The Commonplace
Home Dashboard Papers Evidence Digests 🎲

Digests

2026-03-30 2026-03-23 2026-03-20 2026-03-18 2026-03-15

The Big Picture

This week’s papers sharpen the duality at the heart of artificial intelligence (AI) economics. On one side, well-structured deployments raise output: orchestrated agent platforms compress software delivery effort, firm-level AI adoption lifts patenting and R&D with a measurable total factor productivity (TFP) bump, and targeted coaching upgrades human soft skills. On the other, frictions and faulty yardsticks bite: AI-mediated video erodes interpersonal trust without hurting accuracy, leaderboard contamination flatters model skill, and autonomous agents exhibit researcher-sized nonstandard errors unless channeled by exemplars and governance.

The throughline is simple: the gains are real, and they materialize when organizations invest in complements—platform orchestration, R&D capacity, training, and rigorous evaluation—and wither when organizations rely on raw model scores or ungoverned agents. Bottom line: treat AI as an institutional design problem, not an automatic multiplier—build the complements and fix the measurement if you want the productivity.

Top Papers

  • AI-mediated video makes speakers look less trustworthy and lowers viewers' confidence (preregistered lab experiments, high evidence)
    - In two preregistered experiments (N = 2,000), retouching, virtual backgrounds, and avatars reduce perceived trust in speakers and lower viewers’ confidence in their judgments, even though lie-detection accuracy remains unchanged. The effect intensifies in mixed-avatar settings. This disconnect between objective accuracy and subjective trust raises deployment costs for remote work, sales, healthcare, and courts, and requires disclosure and design standards that preserve social trust.

  • Modern AI models outperform classic statistics in predicting employee performance across public datasets (cross-dataset benchmarking, medium–high evidence)
    - Ensembles and deep neural networks beat traditional statistical models on employee-performance prediction across multiple workforce datasets using cross-validation and holdout tests. Performance advantages persist in cross-company transfer, and engagement, learning agility, tenure, and workload emerge as consistent signals. The predictive gap justifies modern machine learning (ML) investment in human resources (HR) while increasing the need for fairness audits and governance as data-driven personnel decisions scale.

  • Sampling algorithm finds approximate proportional-veto core from infinite alternatives with optimal sample complexity (theory with proofs and synthetic validation, high evidence)
    - A constructive, sampling-based algorithm reliably returns an alternative in the approximate proportional veto core using only query access, with matching information-theoretic lower bounds on sample complexity. Synthetic tests confirm robust recovery. This equips platforms that use generative models to surface proposals (policies, product concepts) with a principled way to find options that withstand group vetoes at feasible cost.

  • Firm-level AI adoption raises patenting, patent quality, R&D and implies a measurable TFP uplift (quasi-experimental difference-in-differences, high evidence)
    - A stacked difference-in-differences (DiD) design on staggered AI product installations shows adopters increase patent counts, citations, and claims, and raise R&D and productivity, implying a representative-year aggregate total factor productivity (TFP) uplift of about 1.51%. Post-adoption patents tilt toward exploitative innovations that build on incumbents’ strengths. The result establishes an innovation channel from AI to productivity and underscores the value of pairing adoption with R&D capability.

  • Leaderboard gains overstate large language model skill because benchmark contamination inflates accuracy (audit/measurement study, high evidence)
    - A contamination audit across six frontier models finds 13.8% lexical overlap on the Massive Multitask Language Understanding (MMLU) benchmark (18.1% in science, technology, engineering, and mathematics), with contamination boosting category accuracy by 0.03–0.054 absolute points. Paraphrase sensitivity and behavioral probes corroborate memorization.

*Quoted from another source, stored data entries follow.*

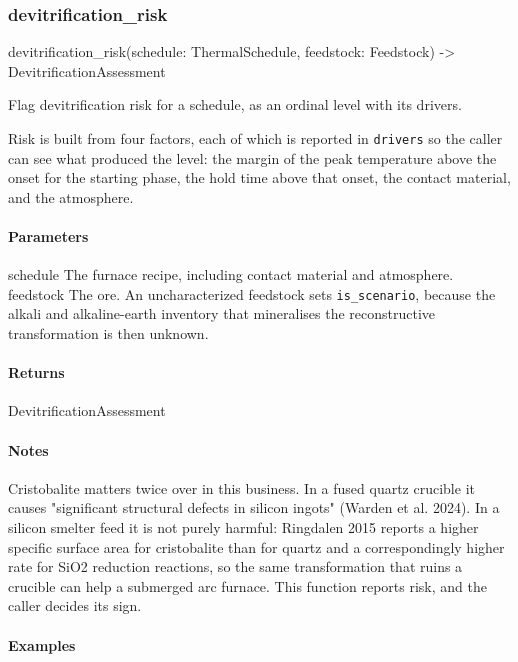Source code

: \documentclass[10pt,a4paper,twoside]{report}
\begin{document}
\subsubsection*{devitrification\_risk}

\begin{verbatimsmall}
devitrification_risk(schedule: ThermalSchedule, feedstock: Feedstock) -> DevitrificationAssessment
\end{verbatimsmall}

Flag devitrification risk for a schedule, as an ordinal level with its drivers.

Risk is built from four factors, each of which is reported in \texttt{drivers} so the caller can see what produced the level: the margin of the peak temperature above the onset for the starting phase, the hold time above that onset, the contact material, and the atmosphere.

\paragraph*{Parameters}

schedule The furnace recipe, including contact material and atmosphere. feedstock The ore. An uncharacterized feedstock sets \texttt{is\_scenario}, because the alkali and alkaline-earth inventory that mineralises the reconstructive transformation is then unknown.

\paragraph*{Returns}

DevitrificationAssessment

\paragraph*{Notes}

Cristobalite matters twice over in this business. In a fused quartz crucible it causes "significant structural defects in silicon ingots" (Warden et al. 2024). In a silicon smelter feed it is not purely harmful: Ringdalen 2015 reports a higher specific surface area for cristobalite than for quartz and a correspondingly higher rate for SiO2 reduction reactions, so the same transformation that ruins a crucible can help a submerged arc furnace. This function reports risk, and the caller decides its sign.

\paragraph*{Examples}
\end{document}
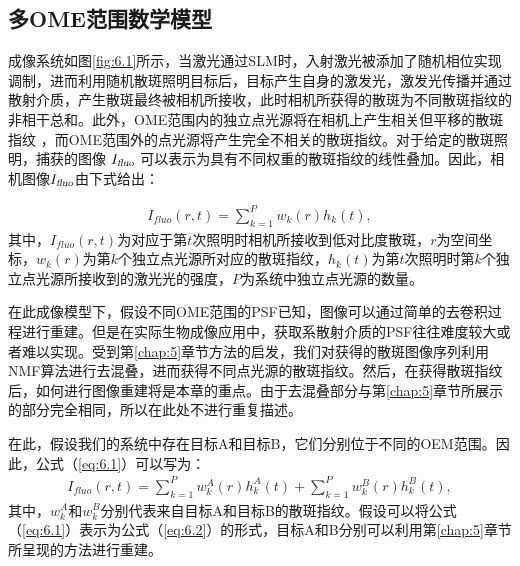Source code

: \subsection{多OME范围数学模型}

成像系统如图\ref{fig:6.1}所示，当激光通过SLM时，入射激光被添加了随机相位实现调制，进而利用随机散斑照明目标后，目标产生自身的激发光，激发光传播并通过散射介质，产生散斑最终被相机所接收，此时相机所获得的散斑为不同散斑指纹的非相干总和。此外，OME范围内的独立点光源将在相机上产生相关但平移的散斑指纹 \cite{Freund1988}，而OME范围外的点光源将产生完全不相关的散斑指纹。对于给定的散斑照明，捕获的图像 $I_{\textsl{fluo}}$ 可以表示为具有不同权重的散斑指纹的线性叠加。因此，相机图像$I_{\textsl{fluo}}$由下式给出：

\begin{equation}
\begin{aligned}
I_{fluo}(r,t) = \sum^{P}_{k=1} w_{k}(r) h_{k}(t),
\label{eq:6.1}
\end{aligned}
\end{equation}
其中，$I_{fluo}(r,t)$为对应于第$t$次照明时相机所接收到低对比度散斑，$r$为空间坐标，$w_{k}(r)$为第$k$个独立点光源所对应的散斑指纹，$h_{k}(t)$为第$t$次照明时第$k$个独立点光源所接收到的激光光的强度，$P$为系统中独立点光源的数量。

在此成像模型下，假设不同OME范围的PSF已知，图像可以通过简单的去卷积过程进行重建。但是在实际生物成像应用中，获取系散射介质的PSF往往难度较大或者难以实现。受到第\ref{chap:5}章节方法的启发，我们对获得的散斑图像序列利用NMF算法进行去混叠，进而获得不同点光源的散斑指纹。然后，在获得散斑指纹后，如何进行图像重建将是本章的重点。由于去混叠部分与第\ref{chap:5}章节所展示的部分完全相同，所以在此处不进行重复描述。

在此，假设我们的系统中存在目标A和目标B，它们分别位于不同的OEM范围。因此，公式（\ref{eq:6.1}）可以写为：
\begin{equation}
\begin{aligned}
I_{fluo}(r,t) = \sum^{P}_{k=1} w_{k}^{A}(r) h_{k}^{A}(t)+\sum^{P}_{k=1} w_{k}^{B}(r) h_{k}^{B}(t),
\label{eq:6.2}
\end{aligned}
\end{equation}
其中，$w_{k}^{A}$和$w_{k}^{B}$分别代表来自目标A和目标B的散斑指纹。假设可以将公式（\ref{eq:6.1}）表示为公式（\ref{eq:6.2}）的形式，目标A和B分别可以利用第\ref{chap:5}章节所呈现的方法进行重建。

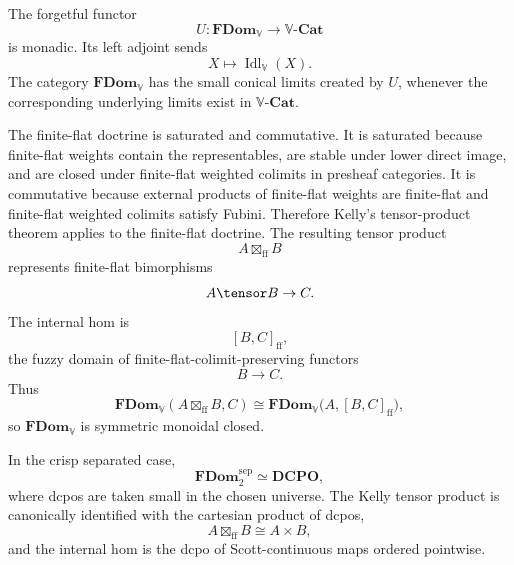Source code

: The forgetful functor
\[
    U:\mathbf{FDom}_{\mathbb V}\to\mathbb V\text{-}\mathbf{Cat}
\]
is monadic.  Its left adjoint sends
\[
    X
    \longmapsto
    \operatorname{Idl}_{\mathbb V}(X).
\]
The category \(\mathbf{FDom}_{\mathbb V}\) has the small conical limits created
by \(U\), whenever the corresponding underlying limits exist in
\(\mathbb V\text{-}\mathbf{Cat}\).

The finite-flat doctrine is saturated and commutative.  It is saturated because
finite-flat weights contain the representables, are stable under lower direct
image, and are closed under finite-flat weighted colimits in presheaf
categories.  It is commutative because external products of finite-flat weights
are finite-flat and finite-flat weighted colimits satisfy Fubini.  Therefore
Kelly's tensor-product theorem applies to the finite-flat doctrine.  The
resulting tensor product
\[
    A\boxtimes_{\mathrm{ff}}B
\]
represents finite-flat bimorphisms
\[
    A\tensor B\to C.
\]
The internal hom is
\[
    [B,C]_{\mathrm{ff}},
\]
the fuzzy domain of finite-flat-colimit-preserving functors
\[
    B\to C.
\]
Thus
\[
    \mathbf{FDom}_{\mathbb V}
    (A\boxtimes_{\mathrm{ff}}B,C)
    \cong
    \mathbf{FDom}_{\mathbb V}
    \bigl(A,[B,C]_{\mathrm{ff}}\bigr),
\]
so \(\mathbf{FDom}_{\mathbb V}\) is symmetric monoidal closed.

In the crisp separated case,
\[
    \mathbf{FDom}_{2}^{\mathrm{sep}}
    \simeq
    \mathbf{DCPO},
\]
where dcpos are taken small in the chosen universe.  The Kelly tensor product is
canonically identified with the cartesian product of dcpos,
\[
    A\boxtimes_{\mathrm{ff}}B
    \cong
    A\times B,
\]
and the internal hom is the dcpo of Scott-continuous maps ordered pointwise.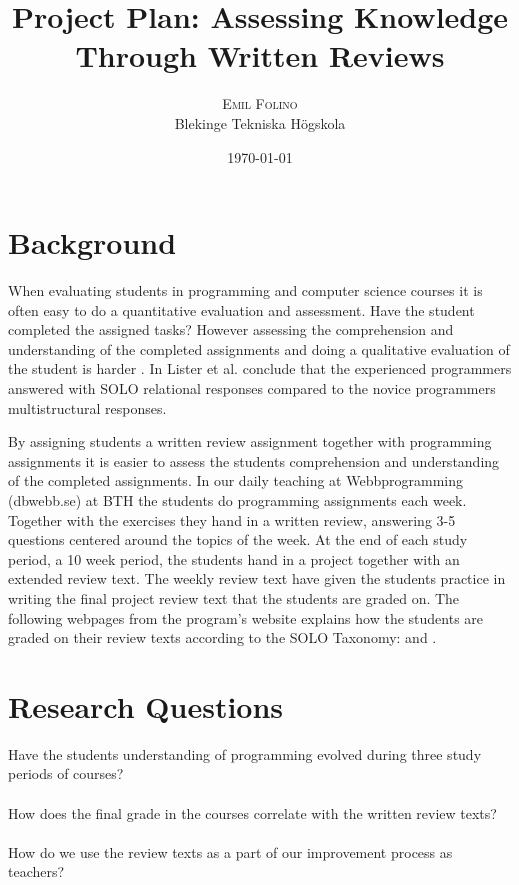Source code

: \documentclass[twoside,twocolumn,a4paper,12pt,english]{article}
\title{Project Plan: Assessing Knowledge Through Written Reviews} %
\author{%
\textsc{Emil Folino}\\
\normalsize Blekinge Tekniska Högskola \\ %
}
\date{\today} %
\begin{document}
\maketitle


\section{Background}
When evaluating students in programming and computer science courses it is often easy to do a quantitative evaluation and assessment. Have the student completed the assigned tasks? However assessing the comprehension and understanding of the completed assignments and doing a qualitative evaluation of the student is harder \cite{biggs1982evaluation}. In \cite{lister2006not} Lister et al. conclude that the experienced programmers answered with SOLO relational responses compared to the novice programmers multistructural responses.

By assigning students a written review assignment together with programming assignments it is easier to assess the students comprehension and understanding of the completed assignments\cite{lister2006not}. In our daily teaching at Webbprogramming (dbwebb.se) at BTH the students do programming assignments each week. Together with the exercises they hand in a written review, answering 3-5 questions centered around the topics of the week. At the end of each study period, a 10 week period, the students hand in a project together with an extended review text. The weekly review text have given the students practice in writing the final project review text that the students are graded on. The following webpages from the program's website explains how the students are graded on their review texts according to the SOLO Taxonomy: \cite{redovisning} and \cite{solo}.




\section{Research Questions}

Have the students understanding of programming evolved during three study periods of courses? \\ \\
How does the final grade in the courses correlate with the written review texts?\\ \\
How do we use the review texts as a part of our improvement process as teachers?
\end{document}
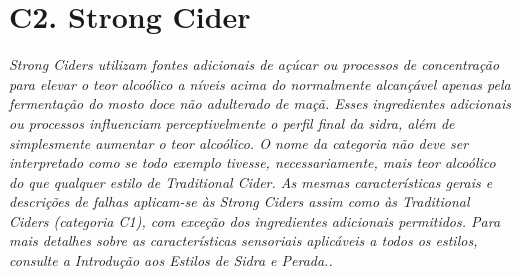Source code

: \section*{C2. Strong Cider}
\textit{Strong Ciders utilizam fontes adicionais de açúcar ou processos de concentração para elevar o teor alcoólico a níveis acima do normalmente alcançável apenas pela fermentação do mosto doce não adulterado de maçã. Esses ingredientes adicionais ou processos influenciam perceptivelmente o perfil final da sidra, além de simplesmente aumentar o teor alcoólico. O nome da categoria não deve ser interpretado como se todo exemplo tivesse, necessariamente, mais teor alcoólico do que qualquer estilo de Traditional Cider. As mesmas características gerais e descrições de falhas aplicam-se às Strong Ciders assim como às Traditional Ciders (categoria C1), com exceção dos ingredientes adicionais permitidos. Para mais detalhes sobre as características sensoriais aplicáveis a todos os estilos, consulte a Introdução aos Estilos de Sidra e Perada..}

Public leaderboards exaggerate capability without contamination audits and unseen test sets, distorting procurement and policy.

  • Brief, personalized large language model coaching increases use of empathic expressions but AI attribution reduces recipient validation (preregistered randomized controlled trial, high evidence)
    - In a randomized trial (968 participants; 2,904 conversations), brief personalized large language model (LLM) coaching improves alignment with empathic communication norms; LLM-generated replies often rate more empathic than human ones when blinded. Labeling identical replies as AI reduces recipients’ sense of being heard. Organizations obtain cheap gains in communication quality, but disclosure and stigma management determine downstream acceptance.

  • Embedding AI agents in an orchestrated delivery platform cuts modeled effort and validation issues across real modernization programs (retrospective field study, medium evidence)
    - A longitudinal field study of an orchestrated platform (Chiron) across three modernization programs shows modeled person-days fall from 1,080.0 to 232.5 and senior-equivalent effort to 139.5, while validation-stage issues drop from 8.03 to 2.09 per 100 tasks. Integrating agents into staged workflows, not ad hoc tooling, delivers system-level efficiency and quality improvements worth piloting in large engineering organizations.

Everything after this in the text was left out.